ASAPScience: Answers to the World's Weirdest Questions, Most Persistent Rumors, & Unexplained Phenomena
Mitchell Moffit & Greg Brown
ISBN: 9781476756219
Read March 16, 2015

I haven't been reading much lately - between being busy at work and home, and sick as a dog the last two weeks, I've been doing good to put one foot in front of the other.  However, I'm feeling better now and what better way to dip my toes back into the lovely world of reading than with a great little book of random science facts.

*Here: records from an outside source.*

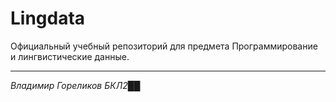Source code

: # Lingdata
Официальный учебный репозиторий для предмета Программирование и лингвистические данные.

---
_Владимир Гореликов_
_БКЛ2██_
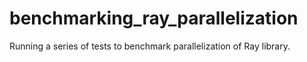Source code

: # benchmarking_ray_parallelization
Running a series of tests to benchmark parallelization of Ray library.
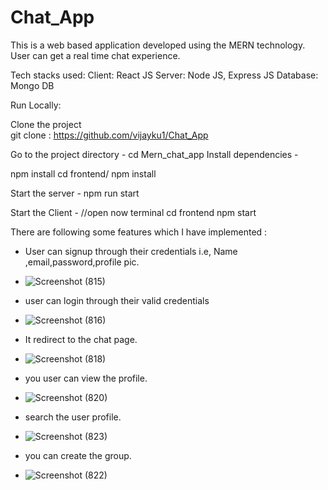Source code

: # Chat_App
This is a web based application developed using the MERN technology.
User can get a real time chat experience.

Tech stacks used:
Client: React JS
Server: Node JS, Express JS
Database: Mongo DB

Run Locally:

Clone the project   
  git clone : https://github.com/vijayku1/Chat_App
  
Go to the project directory -
  cd Mern_chat_app
Install dependencies -

  npm install
  cd frontend/
  npm install
  
Start the server -
  npm run start
  
Start the Client -
  //open now terminal
  cd frontend
  npm start


There are following some features which I have implemented  :

- User can signup through their credentials i.e, Name ,email,password,profile pic.
- ![Screenshot (815)](https://user-images.githubusercontent.com/87418015/173170442-c9655745-3789-4111-bc6b-da187748502e.png)

- user can login through their valid credentials
- ![Screenshot (816)](https://user-images.githubusercontent.com/87418015/173171826-e07a4cf2-9075-4715-ba37-4d098d82e8e9.png)

- It redirect to the chat page.
- ![Screenshot (818)](https://user-images.githubusercontent.com/87418015/173171389-11936ddc-0470-4c5d-a180-c830b95a6491.png)

- you user can view the profile.
- ![Screenshot (820)](https://user-images.githubusercontent.com/87418015/173171872-a4492c5d-305f-4a9e-9133-514cdbb461c0.png)

- search the user profile.
- ![Screenshot (823)](https://user-images.githubusercontent.com/87418015/173171907-5d1c55af-7752-4ed3-b341-7737b10a5179.png)

- you can create the group.
- ![Screenshot (822)](https://user-images.githubusercontent.com/87418015/173171946-3aa70b70-237c-46f6-bc80-b48c54543f22.png)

Sadly, I just read What If.  Darnit.  If I hadn't, this would have been excellent, but as it is, the answers to the questions were glossy and surface, and don't actually go into the furthest reaches of science and research and related facts of the questions at hand.  Which was frustrating for me.

On the one hand, they include several questions that in my opinion they ought to have just left out, or admitted up front are unanswerable because of how they are set up, like "The Chicken or the Egg" which is a question of definitions, or "Which hurts more, childbirth, or being kicked in the nads?" which deals with individual pain tolerances and the differences between sharp instant localized pain and long-term systemic pain - and is therefore unanswerable.

On the other hand, they also have fun questions like "What is brain-freeze" and answer the question without talking about how to fix it (recently studied; firmly press a warm washcloth (or your tongue in a pinch) to the roof of your mouth to force the nerves and blood vessels to re-acclimate to the correct temperature) or "Is binge-watching TV bad for you" by dealing entirely with the physical ramifications of being sedentary and indoors, without addressing the very real social and psychological implications of obsessive or anti-social behavior, both of which have been in the news recently.

That said, several questions are very interesting, and are handled more fully.  I enjoyed learning more about the 5-second rule (real deal - anywhere from less than 1 second to more than 20 seconds depending on the surface and how wet the food is), about the disconnect between mirrors and photos of yourself (the key is in the "mirror-image" - and if you tell your phone to reverse the image, you can freak out your friends instead of yourself), and the freaky connection between smells and the potential for a real zombie uprising (nerve connections are weird, y'all.)

Overall, quite fun.  For more in-depth treatments, I'd go for What If, but for more mundane curiosity, this book was a fun surface romp through science trivia.